(Edmonton) “What do you mean you’re quitting? Nonsense!” said Clare Drake over the phone. Practice starts at 5:30—be there!”
It was a low point in Willie Littlechild’s days at the University of Alberta. The physical education student and Golden Bears hockey player was overwhelmed with the unfamiliar demands of university life, so he decided to throw in the towel and head back to the reserve. As one of very few Aboriginal students on campus during the 1960s, it was lonely at times, he says. He was also battling memories of abuse as a Cree child at the Ermineskin Indian Residential School.
But after that bracing call from the legendary Golden Bears hockey coach, Littlechild gave his head a firm shake, took a deep breath and hitchhiked from his home in Hobbema (now Maskwacis) back to Edmonton, arriving just in time for practice.
Looking back, that crucial moment was perhaps the most important affirmation of his life’s journey, as he would soon finish his bachelor’s degree and then complete a master’s in physical education. He would also become the first Treaty Indian in Alberta to earn a (U of A) law degree, moving on to a brilliant career as a lawyer, as the first Treaty Indian elected to parliament, for Wetaskiwin-Rimbey, and as chief for treaties 6, 7 and 8.
“I owe my life to hockey and my university education—it opened up the whole world for me,” says Littlechild, who was awarded the U of A’s Distinguished Alumni Award in 1999 and received an honorary doctorate from the university in 2007.
“I don’t think I would have stayed even a year had it not been for the Golden Bears. It was because I had an immediate group of friends as teammates, and because I had to be at practice every day and keep my marks up. There was a motivation and discipline pressing me to stay there, and Clare Drake was a kind of father figure to me.”
Today Littlechild is one of three commissioners on Canada’s Truth and Reconciliation Commission, which held its final national meeting in Edmonton earlier this year. Since 2008, the commission has travelled to more than 600 communities across Canada, hearing thousands of stories of the abuse of 150,000 Aboriginal children, removed from their families and placed in residential schools between 1870 and 1996.
Some 12,000 survivors live in Alberta, and Littlechild is one of them. For him, bearing witness is both powerful and poignant.
“When I heard those different painful stories of how people were mistreated as a child, that’s me—it’s my own journey over and over again,” he says. “I have a very traumatic and negative history, and when I hear the stories of abuse, I go down to the depths with the speaker.”
Littlechild recalls the racist slurs, the strict prohibition on speaking his native tongue when he knew not a word of English, and the physical abuse: “I remember one time getting a severe beating with a hockey stick for something I didn’t do, and I just wouldn’t give in. The worst of all, of course, is the sexual abuse, and that whole range of abuse—that’s me.”
But the stories emerging from the TRC are not all pain and despair, he says. Occasionally more positive stories of humour and kinship emerge from the darkness.

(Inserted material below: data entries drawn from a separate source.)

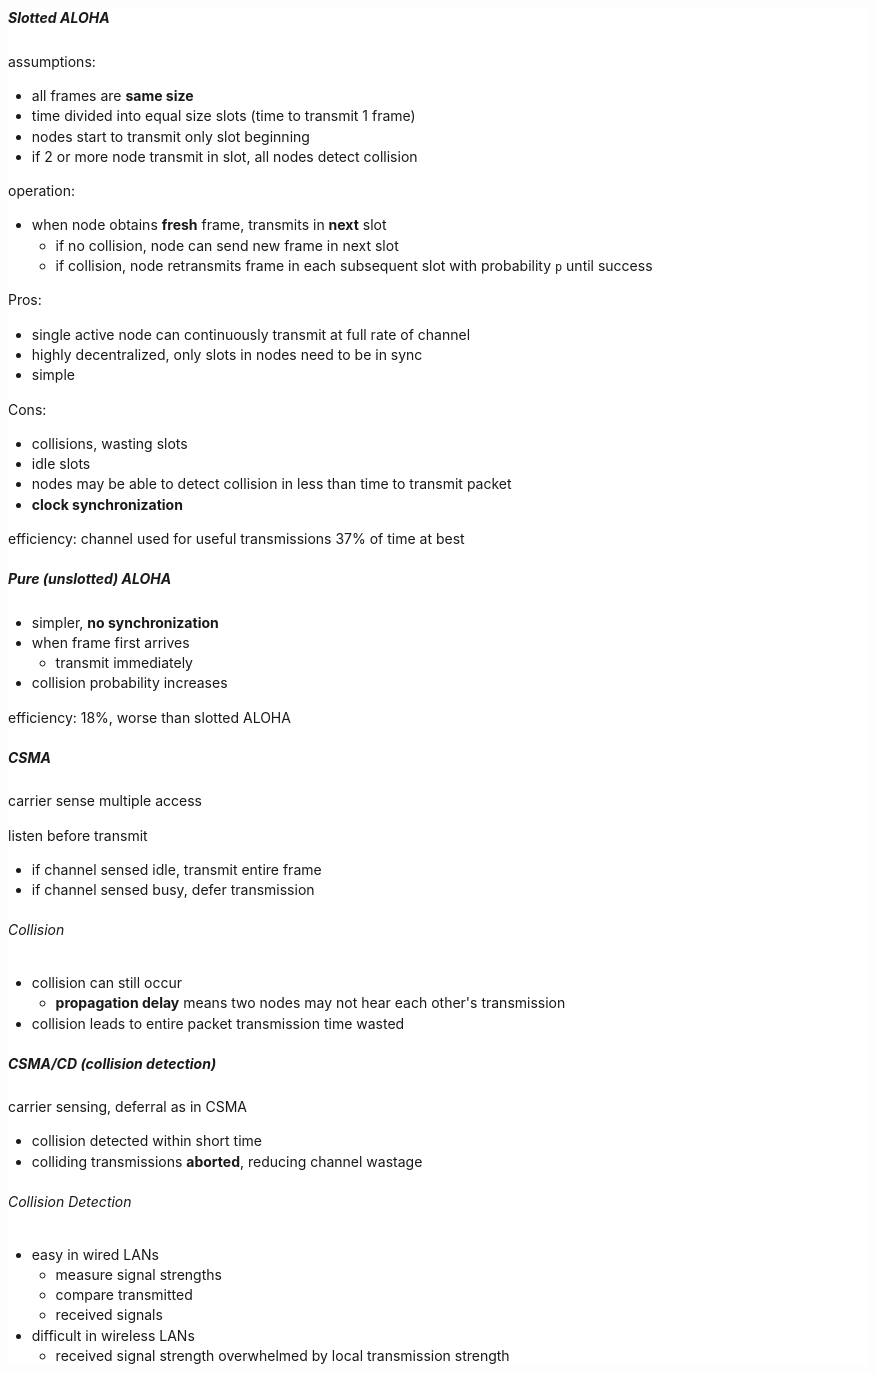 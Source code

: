 ##### Slotted ALOHA
assumptions:
- all frames are **same size**
- time divided into equal size slots (time to transmit 1 frame)
- nodes start to transmit only slot beginning
- if 2 or more node transmit in slot, all nodes detect collision

operation:
- when node obtains **fresh** frame, transmits in **next** slot
  - if no collision, node can send new frame in next slot
  - if collision, node retransmits frame in each subsequent slot with probability `p` until success 

Pros:
- single active node can continuously transmit at full rate of channel
- highly decentralized, only slots in nodes need to be in sync
- simple

Cons:
- collisions, wasting slots
- idle slots
- nodes may be able to detect collision in less than time to transmit packet
- **clock synchronization**

efficiency:
channel used for useful transmissions 37% of time at best

##### Pure (unslotted) ALOHA
- simpler, **no synchronization**
- when frame first arrives
  - transmit immediately
- collision probability increases

efficiency:
18%, worse than slotted ALOHA

##### CSMA
carrier sense multiple access

listen before transmit
- if channel sensed idle, transmit entire frame
- if channel sensed busy, defer transmission

###### Collision
- collision can still occur
  - **propagation delay** means two nodes may not hear each other's transmission
- collision leads to entire packet transmission time wasted

##### CSMA/CD (collision detection)
carrier sensing, deferral as in CSMA

- collision detected within short time
- colliding transmissions **aborted**, reducing channel wastage

###### Collision Detection
- easy in wired LANs
  - measure signal strengths
  - compare transmitted
  - received signals
- difficult in wireless LANs
  - received signal strength overwhelmed by local transmission strength
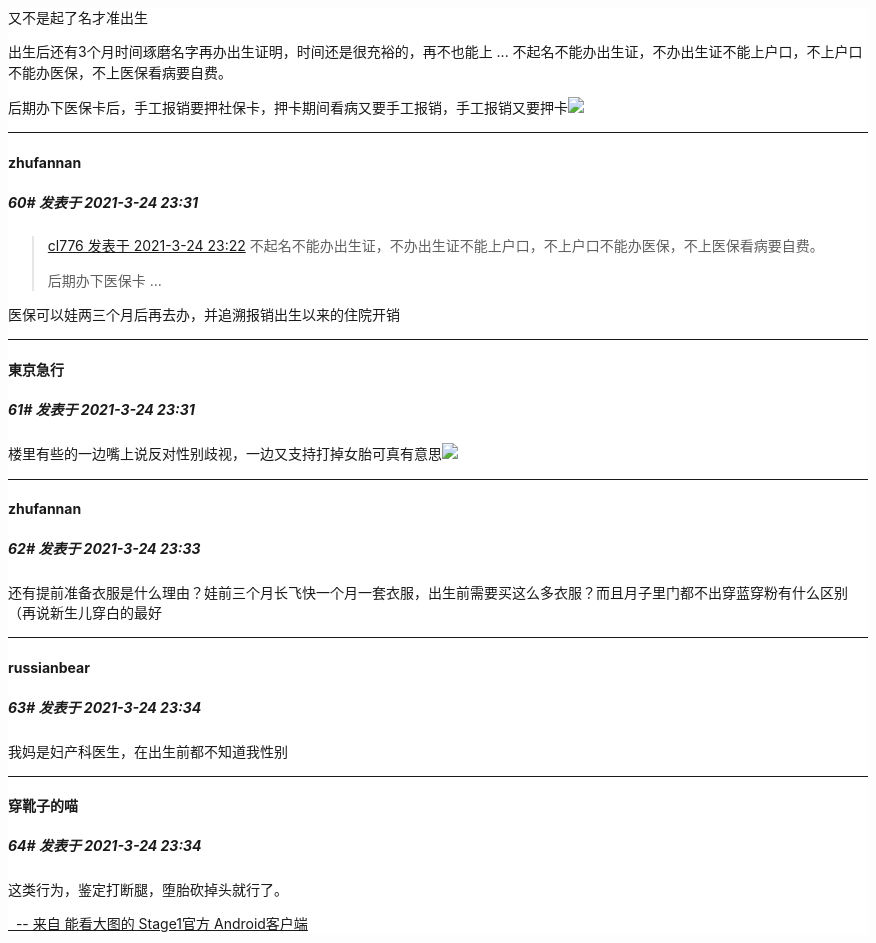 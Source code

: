 又不是起了名才准出生

出生后还有3个月时间琢磨名字再办出生证明，时间还是很充裕的，再不也能上 ...</blockquote>
不起名不能办出生证，不办出生证不能上户口，不上户口不能办医保，不上医保看病要自费。

后期办下医保卡后，手工报销要押社保卡，押卡期间看病又要手工报销，手工报销又要押卡<img src="https://static.saraba1st.com/image/smiley/face2017/065.png" referrerpolicy="no-referrer">


-----

####  zhufannan  
##### 60#       发表于 2021-3-24 23:31


<blockquote><a href="httphttps://bbs.saraba1st.com/2b/forum.php?mod=redirect&amp;goto=findpost&amp;pid=50725026&amp;ptid=1994807" target="_blank">cl776 发表于 2021-3-24 23:22</a>
不起名不能办出生证，不办出生证不能上户口，不上户口不能办医保，不上医保看病要自费。

后期办下医保卡 ...</blockquote>
医保可以娃两三个月后再去办，并追溯报销出生以来的住院开销


-----

####  東京急行  
##### 61#       发表于 2021-3-24 23:31


楼里有些的一边嘴上说反对性别歧视，一边又支持打掉女胎可真有意思<img src="https://static.saraba1st.com/image/smiley/face2017/037.png" referrerpolicy="no-referrer">


-----

####  zhufannan  
##### 62#       发表于 2021-3-24 23:33


还有提前准备衣服是什么理由？娃前三个月长飞快一个月一套衣服，出生前需要买这么多衣服？而且月子里门都不出穿蓝穿粉有什么区别（再说新生儿穿白的最好


-----

####  russianbear  
##### 63#       发表于 2021-3-24 23:34


我妈是妇产科医生，在出生前都不知道我性别


-----

####  穿靴子的喵  
##### 64#       发表于 2021-3-24 23:34


这类行为，鉴定打断腿，堕胎砍掉头就行了。

[  -- 来自 能看大图的 Stage1官方 Android客户端](https://www.coolapk.com/apk/140634)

“Maybe it’s selective hearing, but it seems to me many of the positive experiences former students [of residential schools] were talking about were tied in with sports. The girls especially say that without basketball or volleyball or track and field, they wouldn’t have made it. The boys say the same about hockey.
“The contribution of sports to our survival and success is huge. When I got to university, hockey and education were so intrinsically linked.” A 1999 video of Wilton Littlchild describing the crucial role that sports played in his life is available here.
As the TRC wraps up and the commissioners prepare their recommendations for social change, the biggest fear is that their report will be shelved and forgotten, says Littlechild, much like the Royal Commission on Aboriginal Peoples of 1996. To make sure that doesn’t happen, he will encourage his fellow commissioners to shape a small number of pointed, realistic recommendations, he says, rather than producing a long list that could run the risk of neglect.
“The saddest thing would be for me to go through this experience of repeating this history and not have any change because the recommendations aren’t well directed. I’ve seen both sides: I’ve seen the loss of hope in kids in an eighth-grade classroom who say, ‘I’m just waiting to die.’ And I’ve seen the positive hope in children who expect from us a better future. You can see the difference in their eyes.
“It might be our one and only chance, so we have to do it right.”